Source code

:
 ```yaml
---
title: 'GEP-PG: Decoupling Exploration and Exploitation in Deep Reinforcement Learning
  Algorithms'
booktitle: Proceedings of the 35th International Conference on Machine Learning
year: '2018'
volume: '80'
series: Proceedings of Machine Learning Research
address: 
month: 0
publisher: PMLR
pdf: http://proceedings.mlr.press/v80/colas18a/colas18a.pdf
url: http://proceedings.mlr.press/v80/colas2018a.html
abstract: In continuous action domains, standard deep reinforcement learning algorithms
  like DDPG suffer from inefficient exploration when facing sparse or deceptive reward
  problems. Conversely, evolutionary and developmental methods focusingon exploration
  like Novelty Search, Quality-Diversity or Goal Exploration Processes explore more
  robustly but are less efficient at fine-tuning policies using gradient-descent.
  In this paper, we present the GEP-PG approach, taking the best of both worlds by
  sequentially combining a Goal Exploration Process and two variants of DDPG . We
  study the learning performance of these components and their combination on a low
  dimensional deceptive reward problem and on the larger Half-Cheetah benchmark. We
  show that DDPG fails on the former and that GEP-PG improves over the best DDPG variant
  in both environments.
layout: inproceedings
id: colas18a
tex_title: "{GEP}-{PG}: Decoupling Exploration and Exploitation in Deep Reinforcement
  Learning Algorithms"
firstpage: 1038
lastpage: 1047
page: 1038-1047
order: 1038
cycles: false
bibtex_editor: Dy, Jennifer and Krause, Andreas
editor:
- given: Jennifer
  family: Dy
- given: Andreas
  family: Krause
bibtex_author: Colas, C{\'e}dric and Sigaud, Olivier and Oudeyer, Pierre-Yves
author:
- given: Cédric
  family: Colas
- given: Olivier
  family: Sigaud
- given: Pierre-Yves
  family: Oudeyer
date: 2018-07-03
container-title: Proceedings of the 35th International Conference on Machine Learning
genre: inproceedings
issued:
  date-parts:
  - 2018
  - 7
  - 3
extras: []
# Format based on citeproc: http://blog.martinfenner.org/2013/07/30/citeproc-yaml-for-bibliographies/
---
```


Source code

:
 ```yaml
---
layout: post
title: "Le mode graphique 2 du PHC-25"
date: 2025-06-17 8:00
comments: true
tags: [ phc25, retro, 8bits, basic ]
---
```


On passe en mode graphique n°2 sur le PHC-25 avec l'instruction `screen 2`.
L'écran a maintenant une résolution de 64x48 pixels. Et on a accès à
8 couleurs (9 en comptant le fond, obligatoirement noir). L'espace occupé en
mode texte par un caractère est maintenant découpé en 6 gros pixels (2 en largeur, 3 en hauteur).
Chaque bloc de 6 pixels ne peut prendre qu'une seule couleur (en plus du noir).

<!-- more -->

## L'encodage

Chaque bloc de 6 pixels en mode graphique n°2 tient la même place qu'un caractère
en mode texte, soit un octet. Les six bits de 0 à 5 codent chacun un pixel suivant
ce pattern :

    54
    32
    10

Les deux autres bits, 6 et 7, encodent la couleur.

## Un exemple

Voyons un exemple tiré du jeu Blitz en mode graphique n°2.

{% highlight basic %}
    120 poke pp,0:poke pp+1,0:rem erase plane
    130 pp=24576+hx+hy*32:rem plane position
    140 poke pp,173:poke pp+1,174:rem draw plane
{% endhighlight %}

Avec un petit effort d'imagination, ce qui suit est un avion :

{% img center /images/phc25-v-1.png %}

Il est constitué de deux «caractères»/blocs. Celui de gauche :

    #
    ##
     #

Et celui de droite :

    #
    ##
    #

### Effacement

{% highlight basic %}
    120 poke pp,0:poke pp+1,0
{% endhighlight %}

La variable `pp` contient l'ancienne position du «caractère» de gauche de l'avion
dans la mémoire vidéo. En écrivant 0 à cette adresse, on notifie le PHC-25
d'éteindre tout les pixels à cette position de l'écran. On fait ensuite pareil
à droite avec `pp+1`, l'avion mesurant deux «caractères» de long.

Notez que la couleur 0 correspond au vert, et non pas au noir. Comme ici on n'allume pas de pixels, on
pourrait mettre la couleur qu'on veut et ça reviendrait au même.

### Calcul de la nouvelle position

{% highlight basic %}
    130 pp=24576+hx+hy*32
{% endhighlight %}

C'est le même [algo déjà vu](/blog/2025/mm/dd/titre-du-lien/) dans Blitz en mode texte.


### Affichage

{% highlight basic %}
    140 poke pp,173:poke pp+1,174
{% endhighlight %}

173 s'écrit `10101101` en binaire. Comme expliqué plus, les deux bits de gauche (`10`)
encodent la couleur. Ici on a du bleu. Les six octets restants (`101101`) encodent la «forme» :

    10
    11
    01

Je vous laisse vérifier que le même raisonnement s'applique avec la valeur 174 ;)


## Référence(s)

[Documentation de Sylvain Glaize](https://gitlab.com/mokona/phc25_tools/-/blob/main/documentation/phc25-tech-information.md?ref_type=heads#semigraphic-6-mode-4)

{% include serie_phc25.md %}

────

▶ **Task goal**
Show every line of the records above that contains the word "exemple".

▶ **Written response**
## Un exemple
Voyons un exemple tiré du jeu Blitz en mode graphique n°2.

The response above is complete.